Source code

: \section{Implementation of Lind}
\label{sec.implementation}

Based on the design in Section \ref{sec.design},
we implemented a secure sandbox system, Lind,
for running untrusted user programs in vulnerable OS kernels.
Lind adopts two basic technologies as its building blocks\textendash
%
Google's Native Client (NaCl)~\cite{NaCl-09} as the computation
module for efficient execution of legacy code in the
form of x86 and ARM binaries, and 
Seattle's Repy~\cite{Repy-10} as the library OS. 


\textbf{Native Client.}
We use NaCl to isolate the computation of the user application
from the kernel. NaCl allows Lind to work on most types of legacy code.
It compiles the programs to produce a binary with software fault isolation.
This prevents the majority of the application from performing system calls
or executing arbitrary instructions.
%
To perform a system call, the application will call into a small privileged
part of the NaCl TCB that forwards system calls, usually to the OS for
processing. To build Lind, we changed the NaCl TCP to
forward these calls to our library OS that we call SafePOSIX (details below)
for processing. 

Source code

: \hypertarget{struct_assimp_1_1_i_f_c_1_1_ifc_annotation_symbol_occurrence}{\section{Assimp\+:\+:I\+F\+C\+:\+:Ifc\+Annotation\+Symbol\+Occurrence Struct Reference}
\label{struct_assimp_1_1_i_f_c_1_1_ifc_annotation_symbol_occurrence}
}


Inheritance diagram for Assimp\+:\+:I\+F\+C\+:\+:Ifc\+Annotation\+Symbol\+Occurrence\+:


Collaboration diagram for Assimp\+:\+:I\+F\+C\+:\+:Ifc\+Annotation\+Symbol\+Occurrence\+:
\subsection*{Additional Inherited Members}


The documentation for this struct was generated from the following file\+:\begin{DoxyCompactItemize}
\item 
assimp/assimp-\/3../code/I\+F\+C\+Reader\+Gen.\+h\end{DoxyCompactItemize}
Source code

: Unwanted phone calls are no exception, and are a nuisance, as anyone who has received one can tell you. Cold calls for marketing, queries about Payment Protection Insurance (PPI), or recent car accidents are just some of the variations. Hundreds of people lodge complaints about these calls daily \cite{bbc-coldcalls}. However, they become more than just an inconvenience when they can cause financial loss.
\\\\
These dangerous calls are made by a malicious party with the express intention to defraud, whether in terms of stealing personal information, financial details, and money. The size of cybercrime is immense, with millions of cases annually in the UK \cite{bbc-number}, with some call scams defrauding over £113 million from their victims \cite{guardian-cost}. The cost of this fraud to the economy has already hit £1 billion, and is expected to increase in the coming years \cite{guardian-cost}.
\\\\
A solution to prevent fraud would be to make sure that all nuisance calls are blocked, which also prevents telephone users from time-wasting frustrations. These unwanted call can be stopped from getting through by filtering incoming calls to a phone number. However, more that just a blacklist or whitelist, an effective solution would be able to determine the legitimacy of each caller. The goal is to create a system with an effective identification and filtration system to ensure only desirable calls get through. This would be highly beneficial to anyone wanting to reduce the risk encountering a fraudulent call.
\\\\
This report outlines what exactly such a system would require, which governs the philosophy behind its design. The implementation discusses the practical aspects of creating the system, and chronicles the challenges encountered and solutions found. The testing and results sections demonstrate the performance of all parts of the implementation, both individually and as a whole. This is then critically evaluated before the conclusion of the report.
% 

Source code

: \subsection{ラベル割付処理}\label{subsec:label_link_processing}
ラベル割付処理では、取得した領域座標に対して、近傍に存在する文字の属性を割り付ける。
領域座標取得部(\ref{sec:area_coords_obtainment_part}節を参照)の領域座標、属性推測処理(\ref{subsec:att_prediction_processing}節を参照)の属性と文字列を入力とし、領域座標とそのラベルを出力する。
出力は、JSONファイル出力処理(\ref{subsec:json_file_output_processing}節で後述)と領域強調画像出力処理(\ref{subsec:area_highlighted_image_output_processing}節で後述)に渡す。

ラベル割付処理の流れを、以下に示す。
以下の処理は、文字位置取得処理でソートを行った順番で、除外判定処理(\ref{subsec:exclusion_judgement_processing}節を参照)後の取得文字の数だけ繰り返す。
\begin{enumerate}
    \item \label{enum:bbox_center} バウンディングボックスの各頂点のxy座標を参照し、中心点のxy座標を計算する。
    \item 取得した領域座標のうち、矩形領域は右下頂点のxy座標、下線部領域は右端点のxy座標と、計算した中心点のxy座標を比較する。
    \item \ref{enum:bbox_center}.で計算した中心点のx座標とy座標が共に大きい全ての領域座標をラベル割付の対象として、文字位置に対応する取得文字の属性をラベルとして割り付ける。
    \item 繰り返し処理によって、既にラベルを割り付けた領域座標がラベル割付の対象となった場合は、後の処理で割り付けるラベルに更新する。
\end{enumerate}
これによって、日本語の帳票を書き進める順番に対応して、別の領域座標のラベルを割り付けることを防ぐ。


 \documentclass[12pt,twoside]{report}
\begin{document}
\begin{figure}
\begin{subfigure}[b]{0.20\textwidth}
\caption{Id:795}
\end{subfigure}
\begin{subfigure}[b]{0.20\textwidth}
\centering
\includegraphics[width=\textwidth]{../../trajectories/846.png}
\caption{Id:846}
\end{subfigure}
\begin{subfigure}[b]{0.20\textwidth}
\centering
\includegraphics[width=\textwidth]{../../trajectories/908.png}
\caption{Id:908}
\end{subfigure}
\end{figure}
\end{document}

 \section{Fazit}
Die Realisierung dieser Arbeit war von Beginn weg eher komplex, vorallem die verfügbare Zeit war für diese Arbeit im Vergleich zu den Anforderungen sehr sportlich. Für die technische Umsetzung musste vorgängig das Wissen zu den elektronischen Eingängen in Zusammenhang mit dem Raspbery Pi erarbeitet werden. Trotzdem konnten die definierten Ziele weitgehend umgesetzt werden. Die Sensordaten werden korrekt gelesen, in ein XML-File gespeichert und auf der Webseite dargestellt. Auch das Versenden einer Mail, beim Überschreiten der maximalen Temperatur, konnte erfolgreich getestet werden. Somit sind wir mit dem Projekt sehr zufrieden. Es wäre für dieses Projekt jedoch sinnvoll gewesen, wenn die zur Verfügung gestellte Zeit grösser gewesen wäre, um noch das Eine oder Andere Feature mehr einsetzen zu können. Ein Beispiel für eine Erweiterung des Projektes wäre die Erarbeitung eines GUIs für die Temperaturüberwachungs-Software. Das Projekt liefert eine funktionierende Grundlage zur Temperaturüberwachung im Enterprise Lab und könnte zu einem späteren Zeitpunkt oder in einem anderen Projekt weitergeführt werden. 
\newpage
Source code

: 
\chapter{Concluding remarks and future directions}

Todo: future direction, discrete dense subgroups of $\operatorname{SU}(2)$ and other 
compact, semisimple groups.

■ **Assignment**: All the records, from start to finish, are to be repeated exactly.

■ **Task solution**:
Source code

: \section{Implementation of Lind}
\label{sec.implementation}

Based on the design in Section \ref{sec.design},
we implemented a secure sandbox system, Lind,
for running untrusted user programs in vulnerable OS kernels.
Lind adopts two basic technologies as its building blocks\textendash
%
Google's Native Client (NaCl)~\cite{NaCl-09} as the computation
module for efficient execution of legacy code in the
form of x86 and ARM binaries, and 
Seattle's Repy~\cite{Repy-10} as the library OS. 


\textbf{Native Client.}
We use NaCl to isolate the computation of the user application
from the kernel. NaCl allows Lind to work on most types of legacy code.
It compiles the programs to produce a binary with software fault isolation.
This prevents the majority of the application from performing system calls
or executing arbitrary instructions.
%
To perform a system call, the application will call into a small privileged
part of the NaCl TCB that forwards system calls, usually to the OS for
processing. To build Lind, we changed the NaCl TCP to
forward these calls to our library OS that we call SafePOSIX (details below)
for processing. 

Source code

: \hypertarget{struct_assimp_1_1_i_f_c_1_1_ifc_annotation_symbol_occurrence}{\section{Assimp\+:\+:I\+F\+C\+:\+:Ifc\+Annotation\+Symbol\+Occurrence Struct Reference}
\label{struct_assimp_1_1_i_f_c_1_1_ifc_annotation_symbol_occurrence}
}


Inheritance diagram for Assimp\+:\+:I\+F\+C\+:\+:Ifc\+Annotation\+Symbol\+Occurrence\+:


Collaboration diagram for Assimp\+:\+:I\+F\+C\+:\+:Ifc\+Annotation\+Symbol\+Occurrence\+:
\subsection*{Additional Inherited Members}


The documentation for this struct was generated from the following file\+:\begin{DoxyCompactItemize}
\item 
assimp/assimp-\/3../code/I\+F\+C\+Reader\+Gen.\+h\end{DoxyCompactItemize}
Source code

: Unwanted phone calls are no exception, and are a nuisance, as anyone who has received one can tell you. Cold calls for marketing, queries about Payment Protection Insurance (PPI), or recent car accidents are just some of the variations. Hundreds of people lodge complaints about these calls daily \cite{bbc-coldcalls}. However, they become more than just an inconvenience when they can cause financial loss.
\\\\
These dangerous calls are made by a malicious party with the express intention to defraud, whether in terms of stealing personal information, financial details, and money. The size of cybercrime is immense, with millions of cases annually in the UK \cite{bbc-number}, with some call scams defrauding over £113 million from their victims \cite{guardian-cost}. The cost of this fraud to the economy has already hit £1 billion, and is expected to increase in the coming years \cite{guardian-cost}.
\\\\
A solution to prevent fraud would be to make sure that all nuisance calls are blocked, which also prevents telephone users from time-wasting frustrations. These unwanted call can be stopped from getting through by filtering incoming calls to a phone number. However, more that just a blacklist or whitelist, an effective solution would be able to determine the legitimacy of each caller. The goal is to create a system with an effective identification and filtration system to ensure only desirable calls get through. This would be highly beneficial to anyone wanting to reduce the risk encountering a fraudulent call.
\\\\
This report outlines what exactly such a system would require, which governs the philosophy behind its design. The implementation discusses the practical aspects of creating the system, and chronicles the challenges encountered and solutions found. The testing and results sections demonstrate the performance of all parts of the implementation, both individually and as a whole. This is then critically evaluated before the conclusion of the report.
% 

Source code

: \subsection{ラベル割付処理}\label{subsec:label_link_processing}
ラベル割付処理では、取得した領域座標に対して、近傍に存在する文字の属性を割り付ける。
領域座標取得部(\ref{sec:area_coords_obtainment_part}節を参照)の領域座標、属性推測処理(\ref{subsec:att_prediction_processing}節を参照)の属性と文字列を入力とし、領域座標とそのラベルを出力する。
出力は、JSONファイル出力処理(\ref{subsec:json_file_output_processing}節で後述)と領域強調画像出力処理(\ref{subsec:area_highlighted_image_output_processing}節で後述)に渡す。

ラベル割付処理の流れを、以下に示す。
以下の処理は、文字位置取得処理でソートを行った順番で、除外判定処理(\ref{subsec:exclusion_judgement_processing}節を参照)後の取得文字の数だけ繰り返す。
\begin{enumerate}
    \item \label{enum:bbox_center} バウンディングボックスの各頂点のxy座標を参照し、中心点のxy座標を計算する。
    \item 取得した領域座標のうち、矩形領域は右下頂点のxy座標、下線部領域は右端点のxy座標と、計算した中心点のxy座標を比較する。
    \item \ref{enum:bbox_center}.で計算した中心点のx座標とy座標が共に大きい全ての領域座標をラベル割付の対象として、文字位置に対応する取得文字の属性をラベルとして割り付ける。
    \item 繰り返し処理によって、既にラベルを割り付けた領域座標がラベル割付の対象となった場合は、後の処理で割り付けるラベルに更新する。
\end{enumerate}
これによって、日本語の帳票を書き進める順番に対応して、別の領域座標のラベルを割り付けることを防ぐ。


 \documentclass[12pt,twoside]{report}
\begin{document}
\begin{figure}
\begin{subfigure}[b]{0.20\textwidth}
\caption{Id:795}
\end{subfigure}
\begin{subfigure}[b]{0.20\textwidth}
\centering
\includegraphics[width=\textwidth]{../../trajectories/846.png}
\caption{Id:846}
\end{subfigure}
\begin{subfigure}[b]{0.20\textwidth}
\centering
\includegraphics[width=\textwidth]{../../trajectories/908.png}
\caption{Id:908}
\end{subfigure}
\end{figure}
\end{document}

 \section{Fazit}
Die Realisierung dieser Arbeit war von Beginn weg eher komplex, vorallem die verfügbare Zeit war für diese Arbeit im Vergleich zu den Anforderungen sehr sportlich. Für die technische Umsetzung musste vorgängig das Wissen zu den elektronischen Eingängen in Zusammenhang mit dem Raspbery Pi erarbeitet werden. Trotzdem konnten die definierten Ziele weitgehend umgesetzt werden. Die Sensordaten werden korrekt gelesen, in ein XML-File gespeichert und auf der Webseite dargestellt. Auch das Versenden einer Mail, beim Überschreiten der maximalen Temperatur, konnte erfolgreich getestet werden. Somit sind wir mit dem Projekt sehr zufrieden. Es wäre für dieses Projekt jedoch sinnvoll gewesen, wenn die zur Verfügung gestellte Zeit grösser gewesen wäre, um noch das Eine oder Andere Feature mehr einsetzen zu können. Ein Beispiel für eine Erweiterung des Projektes wäre die Erarbeitung eines GUIs für die Temperaturüberwachungs-Software. Das Projekt liefert eine funktionierende Grundlage zur Temperaturüberwachung im Enterprise Lab und könnte zu einem späteren Zeitpunkt oder in einem anderen Projekt weitergeführt werden. 
\newpage
Source code

: 
\chapter{Concluding remarks and future directions}

Todo: future direction, discrete dense subgroups of $\operatorname{SU}(2)$ and other 
compact, semisimple groups.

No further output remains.